▸ **PROMPT**:
Output each record in full, exactly as it stands.

#####

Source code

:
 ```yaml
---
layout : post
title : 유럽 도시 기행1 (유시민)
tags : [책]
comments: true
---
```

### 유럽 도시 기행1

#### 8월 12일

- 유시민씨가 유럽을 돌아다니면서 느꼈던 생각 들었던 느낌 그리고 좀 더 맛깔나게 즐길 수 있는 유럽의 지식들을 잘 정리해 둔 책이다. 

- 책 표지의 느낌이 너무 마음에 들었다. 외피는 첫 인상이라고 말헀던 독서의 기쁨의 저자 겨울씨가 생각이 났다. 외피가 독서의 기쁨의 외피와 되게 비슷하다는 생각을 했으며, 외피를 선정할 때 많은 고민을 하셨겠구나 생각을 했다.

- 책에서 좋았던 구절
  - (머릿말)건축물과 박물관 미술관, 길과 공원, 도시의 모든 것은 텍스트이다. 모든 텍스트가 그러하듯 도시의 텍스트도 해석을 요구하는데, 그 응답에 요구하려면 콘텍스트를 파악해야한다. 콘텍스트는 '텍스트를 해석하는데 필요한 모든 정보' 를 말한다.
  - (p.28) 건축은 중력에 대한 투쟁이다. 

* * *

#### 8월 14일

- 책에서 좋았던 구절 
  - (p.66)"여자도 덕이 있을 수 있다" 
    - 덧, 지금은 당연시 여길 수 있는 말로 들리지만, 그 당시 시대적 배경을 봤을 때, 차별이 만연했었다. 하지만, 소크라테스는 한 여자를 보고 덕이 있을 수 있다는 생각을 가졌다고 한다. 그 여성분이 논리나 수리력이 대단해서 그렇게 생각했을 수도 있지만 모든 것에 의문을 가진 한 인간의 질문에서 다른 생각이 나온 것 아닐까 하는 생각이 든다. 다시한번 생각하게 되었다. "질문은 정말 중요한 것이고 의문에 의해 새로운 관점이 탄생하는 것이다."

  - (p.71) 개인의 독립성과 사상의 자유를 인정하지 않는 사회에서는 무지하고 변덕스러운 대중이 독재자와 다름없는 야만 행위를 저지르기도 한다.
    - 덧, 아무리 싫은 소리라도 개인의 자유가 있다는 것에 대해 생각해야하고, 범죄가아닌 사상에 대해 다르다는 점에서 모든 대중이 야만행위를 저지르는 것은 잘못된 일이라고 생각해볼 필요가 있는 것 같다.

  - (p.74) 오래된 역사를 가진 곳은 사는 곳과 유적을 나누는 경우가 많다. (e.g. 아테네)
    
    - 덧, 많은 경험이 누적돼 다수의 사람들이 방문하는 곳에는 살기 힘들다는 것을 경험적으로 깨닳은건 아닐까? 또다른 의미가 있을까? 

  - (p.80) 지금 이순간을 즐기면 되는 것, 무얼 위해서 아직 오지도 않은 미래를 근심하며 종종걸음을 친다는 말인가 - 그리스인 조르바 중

#####

▸ **ANSWER SPACE**:
Source code

:
 ```yaml
---
layout : post
title : 유럽 도시 기행1 (유시민)
tags : [책]
comments: true
---
```

### 유럽 도시 기행1

#### 8월 12일

- 유시민씨가 유럽을 돌아다니면서 느꼈던 생각 들었던 느낌 그리고 좀 더 맛깔나게 즐길 수 있는 유럽의 지식들을 잘 정리해 둔 책이다. 

- 책 표지의 느낌이 너무 마음에 들었다. 외피는 첫 인상이라고 말헀던 독서의 기쁨의 저자 겨울씨가 생각이 났다. 외피가 독서의 기쁨의 외피와 되게 비슷하다는 생각을 했으며, 외피를 선정할 때 많은 고민을 하셨겠구나 생각을 했다.

- 책에서 좋았던 구절
  - (머릿말)건축물과 박물관 미술관, 길과 공원, 도시의 모든 것은 텍스트이다. 모든 텍스트가 그러하듯 도시의 텍스트도 해석을 요구하는데, 그 응답에 요구하려면 콘텍스트를 파악해야한다. 콘텍스트는 '텍스트를 해석하는데 필요한 모든 정보' 를 말한다.
  - (p.28) 건축은 중력에 대한 투쟁이다. 

* * *

#### 8월 14일

- 책에서 좋았던 구절 
  - (p.66)"여자도 덕이 있을 수 있다" 
    - 덧, 지금은 당연시 여길 수 있는 말로 들리지만, 그 당시 시대적 배경을 봤을 때, 차별이 만연했었다. 하지만, 소크라테스는 한 여자를 보고 덕이 있을 수 있다는 생각을 가졌다고 한다. 그 여성분이 논리나 수리력이 대단해서 그렇게 생각했을 수도 있지만 모든 것에 의문을 가진 한 인간의 질문에서 다른 생각이 나온 것 아닐까 하는 생각이 든다. 다시한번 생각하게 되었다. "질문은 정말 중요한 것이고 의문에 의해 새로운 관점이 탄생하는 것이다."

  - (p.71) 개인의 독립성과 사상의 자유를 인정하지 않는 사회에서는 무지하고 변덕스러운 대중이 독재자와 다름없는 야만 행위를 저지르기도 한다.
    - 덧, 아무리 싫은 소리라도 개인의 자유가 있다는 것에 대해 생각해야하고, 범죄가아닌 사상에 대해 다르다는 점에서 모든 대중이 야만행위를 저지르는 것은 잘못된 일이라고 생각해볼 필요가 있는 것 같다.

  - (p.74) 오래된 역사를 가진 곳은 사는 곳과 유적을 나누는 경우가 많다. (e.g. 아테네)
    
    - 덧, 많은 경험이 누적돼 다수의 사람들이 방문하는 곳에는 살기 힘들다는 것을 경험적으로 깨닳은건 아닐까? 또다른 의미가 있을까? 

  - (p.80) 지금 이순간을 즐기면 되는 것, 무얼 위해서 아직 오지도 않은 미래를 근심하며 종종걸음을 친다는 말인가 - 그리스인 조르바 중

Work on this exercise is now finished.